BTW charliem, nice find on the rrd graphs, I never had enough time to time figure out why the DB didn't survive a reboot. :(
@pete: I run off a 16GB SLC CF card, using the standard version but with all the options to run as much as possible in RAM set. It's plenty big enough, but I don't run anything like Squid.
-
To get the patch to work in 2.1.5, I had to edit one services_ntpd.php hunk in Robi's 2.1.3 patch with change according to the commit:
https://github.com/pfsense/pfsense/commit/88c24958a9625d2daa55adb2bb685c70ec9d6eba
-
Don't know if this has been mentioned, but the NTP RRD graphs should scale from negative to positive as offset can have a negative value. Now it's clipped off as the graph is shown from 0 up.
-
To get the patch to work in 2.1.5, I had to edit one services_ntpd.php hunk in Robi's 2.1.3 patch with change according to the commit:
https://github.com/pfsense/pfsense/commit/88c24958a9625d2daa55adb2bb685c70ec9d6eba
Yes indeed. Please find attached the patch.
-
Now that 2.2-RELEASE is out, which includes all this, a quick note with good news for the people who had to tweak serial ports on their motherboard.
-
To make ntp rrd graphs look nicer I did some changes on my system to allow full scaling from negative to positive values and I made the graph scale a bit nicer (in my opinion).
Modify rrd.inc to allow negative values. I'm not sure if all of these can actually go to negative, but this was a lazy initial edit. I'm sure none of the values should ever get anywhere close to 1000 though.
$rrdcreate .= "DS:offset:GAUGE:$ntpdvalid:-1000:1000 "; $rrdcreate .= "DS:sjit:GAUGE:$ntpdvalid:-1000:1000 "; $rrdcreate .= "DS:cjit:GAUGE:$ntpdvalid:-1000:1000 "; $rrdcreate .= "DS:wander:GAUGE:$ntpdvalid:-1000:1000 "; $rrdcreate .= "DS:freq:GAUGE:$ntpdvalid:-1000:1000 "; $rrdcreate .= "DS:disp:GAUGE:$ntpdvalid:-1000:1000 ";
Modify the status_rrd_graph_img.php file to scale things better for the actual graph.
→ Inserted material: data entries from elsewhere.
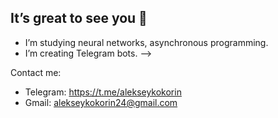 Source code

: ## It’s great to see you 👋

- I’m studying neural networks, asynchronous programming.
- I’m creating Telegram bots.
-->

Contact me:
- Telegram: https://t.me/alekseykokorin
- Gmail: alekseykokorin24@gmail.com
Another part to touch in this file would be the COMMENT/GPRINT part for ntp graph to tweak the number of decimals etc.
$graphcmd .= "--alt-autoscale "; $graphcmd .= "--alt-y-grid "; $graphcmd .= "--units-exponent 0 "; $graphcmd .= "--rigid ";
I've never touched any of the pfSense code before and I don't have a github account nor have I signed the CLA. I would very much appreciate it if someone could take a look at this, make the actual changes needed and post a pull request.
-
To make ntp rrd graphs look nicer I did some changes on my system to allow full scaling from negative to positive values and I made the graph scale a bit nicer (in my opinion).
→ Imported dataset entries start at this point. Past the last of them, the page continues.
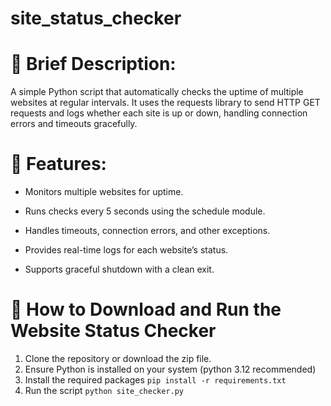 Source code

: # site_status_checker

# 📄 Brief Description: <br/>
A simple Python script that automatically checks the uptime of multiple websites at regular intervals. It uses the requests library to send HTTP GET requests and logs whether each site is up or down, handling connection errors and timeouts gracefully.

# 📌 Features: <br/>

* Monitors multiple websites for uptime.

* Runs checks every 5 seconds using the schedule module.

* Handles timeouts, connection errors, and other exceptions.

* Provides real-time logs for each website’s status.

* Supports graceful shutdown with a clean exit.
  

# 📌 How to Download and Run the Website Status Checker </br>
1. Clone the repository or download the zip file.
2. Ensure Python is installed on your system (python 3.12 recommended)
3. Install the required packages
   ` pip install -r requirements.txt `
4. Run the script ` python site_checker.py `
Can you post a diff? Would be easier for others to test.
Modify rrd.inc to allow negative values. I'm not sure if all of these can actually go to negative, but this was a lazy initial edit. I'm sure none of the values should ever get anywhere close to 1000 though.
As far as I know, only offset and frequency could have possible negative values. Jitter and wander are calculated as RMS averages and so should always be positive. Dispersion is related to delay and latency measurements, both of which should be positive (unless you live in a Tardis …)
-
Plotting negative offset seems like a good idea. What does it show now if it can't go negative? Worst case it shows zero offset unrealistically.
Steve
-
Negative values are clipped off completely resulting in gaps in the graph.